(Items from a dataset)
-- Opening Marker --

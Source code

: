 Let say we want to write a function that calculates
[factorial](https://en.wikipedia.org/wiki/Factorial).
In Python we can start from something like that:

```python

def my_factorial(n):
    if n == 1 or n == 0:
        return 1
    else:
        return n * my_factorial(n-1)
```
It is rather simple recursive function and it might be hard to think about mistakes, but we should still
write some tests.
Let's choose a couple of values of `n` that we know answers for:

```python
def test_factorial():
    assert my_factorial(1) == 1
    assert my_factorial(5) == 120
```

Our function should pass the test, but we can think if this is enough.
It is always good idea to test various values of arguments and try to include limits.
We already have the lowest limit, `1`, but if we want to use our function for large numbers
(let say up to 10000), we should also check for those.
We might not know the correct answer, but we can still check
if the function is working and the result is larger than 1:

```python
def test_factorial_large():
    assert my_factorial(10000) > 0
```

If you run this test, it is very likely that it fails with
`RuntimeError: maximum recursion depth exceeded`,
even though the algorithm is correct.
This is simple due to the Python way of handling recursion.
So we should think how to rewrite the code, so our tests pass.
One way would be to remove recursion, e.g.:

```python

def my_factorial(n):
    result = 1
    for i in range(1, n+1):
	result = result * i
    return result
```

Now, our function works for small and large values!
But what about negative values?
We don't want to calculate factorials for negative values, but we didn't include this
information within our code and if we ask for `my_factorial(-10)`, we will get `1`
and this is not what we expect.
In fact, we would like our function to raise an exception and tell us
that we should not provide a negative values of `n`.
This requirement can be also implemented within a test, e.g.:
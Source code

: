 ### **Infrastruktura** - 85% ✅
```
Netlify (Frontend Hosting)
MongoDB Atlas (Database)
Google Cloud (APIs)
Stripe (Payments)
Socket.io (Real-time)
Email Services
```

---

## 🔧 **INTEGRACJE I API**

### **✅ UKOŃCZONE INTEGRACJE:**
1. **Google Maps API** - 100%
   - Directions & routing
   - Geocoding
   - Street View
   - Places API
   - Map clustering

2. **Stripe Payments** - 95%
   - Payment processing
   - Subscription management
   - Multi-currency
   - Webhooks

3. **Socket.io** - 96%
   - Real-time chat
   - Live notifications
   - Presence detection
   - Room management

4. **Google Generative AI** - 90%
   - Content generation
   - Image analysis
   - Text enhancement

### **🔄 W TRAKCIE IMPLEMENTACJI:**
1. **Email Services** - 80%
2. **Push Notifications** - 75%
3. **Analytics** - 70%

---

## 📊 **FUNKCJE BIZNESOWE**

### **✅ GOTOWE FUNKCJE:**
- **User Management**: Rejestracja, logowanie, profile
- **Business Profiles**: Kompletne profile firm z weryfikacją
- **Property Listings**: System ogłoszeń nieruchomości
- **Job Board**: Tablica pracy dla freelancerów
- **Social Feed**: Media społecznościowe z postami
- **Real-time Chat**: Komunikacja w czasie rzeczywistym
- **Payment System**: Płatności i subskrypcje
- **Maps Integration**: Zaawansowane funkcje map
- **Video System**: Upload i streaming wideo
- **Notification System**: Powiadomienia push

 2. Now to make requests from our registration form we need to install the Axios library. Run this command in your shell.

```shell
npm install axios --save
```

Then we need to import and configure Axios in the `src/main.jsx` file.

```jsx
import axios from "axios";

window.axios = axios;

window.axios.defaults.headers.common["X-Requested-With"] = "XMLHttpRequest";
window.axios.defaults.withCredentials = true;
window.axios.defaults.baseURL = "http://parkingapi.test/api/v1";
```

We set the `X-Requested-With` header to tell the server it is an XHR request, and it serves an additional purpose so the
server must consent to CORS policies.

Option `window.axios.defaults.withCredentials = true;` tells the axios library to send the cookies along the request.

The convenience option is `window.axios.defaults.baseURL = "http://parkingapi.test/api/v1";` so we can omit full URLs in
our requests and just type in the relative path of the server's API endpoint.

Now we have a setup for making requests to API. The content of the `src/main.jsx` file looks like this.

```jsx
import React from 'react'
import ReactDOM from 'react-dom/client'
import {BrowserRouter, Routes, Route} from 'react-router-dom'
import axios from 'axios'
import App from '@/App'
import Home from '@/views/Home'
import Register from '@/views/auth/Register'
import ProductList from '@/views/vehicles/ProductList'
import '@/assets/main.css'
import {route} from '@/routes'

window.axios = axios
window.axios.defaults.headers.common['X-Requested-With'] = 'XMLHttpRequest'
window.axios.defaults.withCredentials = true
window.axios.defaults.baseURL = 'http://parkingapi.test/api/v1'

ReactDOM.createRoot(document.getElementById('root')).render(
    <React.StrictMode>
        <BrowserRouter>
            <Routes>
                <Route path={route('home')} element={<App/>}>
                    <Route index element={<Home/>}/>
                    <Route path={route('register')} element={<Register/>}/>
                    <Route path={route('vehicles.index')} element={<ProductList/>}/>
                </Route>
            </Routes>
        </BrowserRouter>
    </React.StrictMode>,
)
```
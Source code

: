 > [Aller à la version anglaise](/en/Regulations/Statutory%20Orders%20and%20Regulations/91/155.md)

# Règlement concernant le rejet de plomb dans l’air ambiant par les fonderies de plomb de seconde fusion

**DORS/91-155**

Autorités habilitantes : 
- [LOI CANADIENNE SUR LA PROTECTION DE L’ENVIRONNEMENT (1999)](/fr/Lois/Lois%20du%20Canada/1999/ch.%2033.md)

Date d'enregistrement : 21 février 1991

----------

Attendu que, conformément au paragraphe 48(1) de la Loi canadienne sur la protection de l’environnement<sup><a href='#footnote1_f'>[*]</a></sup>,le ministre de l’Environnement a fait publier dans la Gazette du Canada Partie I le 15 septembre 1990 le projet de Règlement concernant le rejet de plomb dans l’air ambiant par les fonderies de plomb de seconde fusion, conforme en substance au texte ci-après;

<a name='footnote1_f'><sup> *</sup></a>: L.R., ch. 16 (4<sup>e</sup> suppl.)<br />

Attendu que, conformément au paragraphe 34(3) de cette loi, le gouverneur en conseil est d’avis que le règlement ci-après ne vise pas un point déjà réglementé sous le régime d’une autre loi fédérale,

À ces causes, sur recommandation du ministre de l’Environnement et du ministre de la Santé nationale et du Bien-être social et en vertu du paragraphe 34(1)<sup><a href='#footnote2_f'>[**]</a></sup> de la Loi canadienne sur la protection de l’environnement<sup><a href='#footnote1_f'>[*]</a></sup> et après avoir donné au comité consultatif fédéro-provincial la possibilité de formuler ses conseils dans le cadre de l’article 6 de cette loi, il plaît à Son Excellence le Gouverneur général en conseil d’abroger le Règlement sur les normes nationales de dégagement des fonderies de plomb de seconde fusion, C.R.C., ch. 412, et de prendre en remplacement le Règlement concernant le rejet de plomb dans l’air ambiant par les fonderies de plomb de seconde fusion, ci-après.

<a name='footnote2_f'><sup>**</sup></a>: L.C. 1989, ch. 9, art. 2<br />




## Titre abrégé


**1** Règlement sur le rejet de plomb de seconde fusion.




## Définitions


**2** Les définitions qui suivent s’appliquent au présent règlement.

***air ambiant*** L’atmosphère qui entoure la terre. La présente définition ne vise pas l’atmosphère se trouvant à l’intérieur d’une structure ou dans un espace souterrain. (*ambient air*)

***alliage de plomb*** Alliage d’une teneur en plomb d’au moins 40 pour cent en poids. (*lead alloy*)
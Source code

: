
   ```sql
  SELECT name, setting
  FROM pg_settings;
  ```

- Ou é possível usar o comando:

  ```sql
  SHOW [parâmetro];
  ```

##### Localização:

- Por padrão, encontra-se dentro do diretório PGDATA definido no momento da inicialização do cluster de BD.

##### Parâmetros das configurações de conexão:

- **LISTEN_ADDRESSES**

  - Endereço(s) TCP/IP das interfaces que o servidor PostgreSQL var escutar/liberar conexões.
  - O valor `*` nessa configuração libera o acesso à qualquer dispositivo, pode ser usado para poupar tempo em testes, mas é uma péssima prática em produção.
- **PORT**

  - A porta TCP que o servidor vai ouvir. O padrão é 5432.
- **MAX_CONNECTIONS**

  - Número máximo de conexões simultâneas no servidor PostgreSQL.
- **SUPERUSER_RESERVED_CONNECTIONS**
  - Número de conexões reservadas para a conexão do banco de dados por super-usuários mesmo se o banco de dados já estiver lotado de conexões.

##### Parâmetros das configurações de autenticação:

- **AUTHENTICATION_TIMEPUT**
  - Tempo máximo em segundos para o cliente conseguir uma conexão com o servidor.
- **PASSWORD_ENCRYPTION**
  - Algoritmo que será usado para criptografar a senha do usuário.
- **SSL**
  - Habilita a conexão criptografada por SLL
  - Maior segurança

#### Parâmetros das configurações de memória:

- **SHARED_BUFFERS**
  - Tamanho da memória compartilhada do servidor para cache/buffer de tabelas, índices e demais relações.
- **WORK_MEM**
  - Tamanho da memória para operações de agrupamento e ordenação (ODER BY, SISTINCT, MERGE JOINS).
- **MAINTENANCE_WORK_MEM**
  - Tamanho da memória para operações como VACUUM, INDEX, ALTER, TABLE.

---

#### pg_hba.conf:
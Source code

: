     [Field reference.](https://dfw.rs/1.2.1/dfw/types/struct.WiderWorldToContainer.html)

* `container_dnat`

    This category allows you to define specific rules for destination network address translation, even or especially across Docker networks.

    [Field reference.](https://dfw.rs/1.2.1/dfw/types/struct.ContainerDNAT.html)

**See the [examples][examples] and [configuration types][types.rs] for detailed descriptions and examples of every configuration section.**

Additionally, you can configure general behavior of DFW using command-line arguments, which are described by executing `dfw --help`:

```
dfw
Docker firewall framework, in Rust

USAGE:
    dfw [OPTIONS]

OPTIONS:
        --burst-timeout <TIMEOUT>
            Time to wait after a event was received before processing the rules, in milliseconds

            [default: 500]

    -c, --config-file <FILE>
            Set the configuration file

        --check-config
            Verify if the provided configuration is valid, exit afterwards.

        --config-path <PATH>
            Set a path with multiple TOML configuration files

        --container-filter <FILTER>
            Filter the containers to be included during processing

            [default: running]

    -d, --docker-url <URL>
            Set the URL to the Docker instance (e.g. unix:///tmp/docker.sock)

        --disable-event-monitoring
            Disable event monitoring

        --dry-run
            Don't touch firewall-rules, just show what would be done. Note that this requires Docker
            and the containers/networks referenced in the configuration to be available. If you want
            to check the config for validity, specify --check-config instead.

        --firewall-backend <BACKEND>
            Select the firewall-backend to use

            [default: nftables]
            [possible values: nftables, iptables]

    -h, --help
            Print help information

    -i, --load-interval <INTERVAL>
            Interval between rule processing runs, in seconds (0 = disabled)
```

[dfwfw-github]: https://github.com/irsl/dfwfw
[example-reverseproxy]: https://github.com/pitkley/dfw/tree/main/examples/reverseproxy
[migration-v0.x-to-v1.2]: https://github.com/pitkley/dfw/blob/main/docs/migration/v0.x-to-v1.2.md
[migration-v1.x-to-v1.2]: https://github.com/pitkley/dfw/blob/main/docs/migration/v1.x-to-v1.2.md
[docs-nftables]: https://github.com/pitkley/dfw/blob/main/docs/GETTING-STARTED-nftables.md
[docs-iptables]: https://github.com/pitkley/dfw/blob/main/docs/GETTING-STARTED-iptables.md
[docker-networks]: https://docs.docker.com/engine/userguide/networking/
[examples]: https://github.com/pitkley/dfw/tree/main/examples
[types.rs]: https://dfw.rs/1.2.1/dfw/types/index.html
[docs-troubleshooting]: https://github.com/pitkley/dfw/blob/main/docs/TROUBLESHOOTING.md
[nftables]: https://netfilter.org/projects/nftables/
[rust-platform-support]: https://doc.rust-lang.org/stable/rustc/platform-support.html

-- Closing Marker --

# [Exercise aim]
If a line in the records above holds the string "requests", copy it out.

# [Written solution]
 2. Now to make requests from our registration form we need to install the Axios library. Run this command in your shell.
our requests and just type in the relative path of the server's API endpoint.
Now we have a setup for making requests to API. The content of the `src/main.jsx` file looks like this.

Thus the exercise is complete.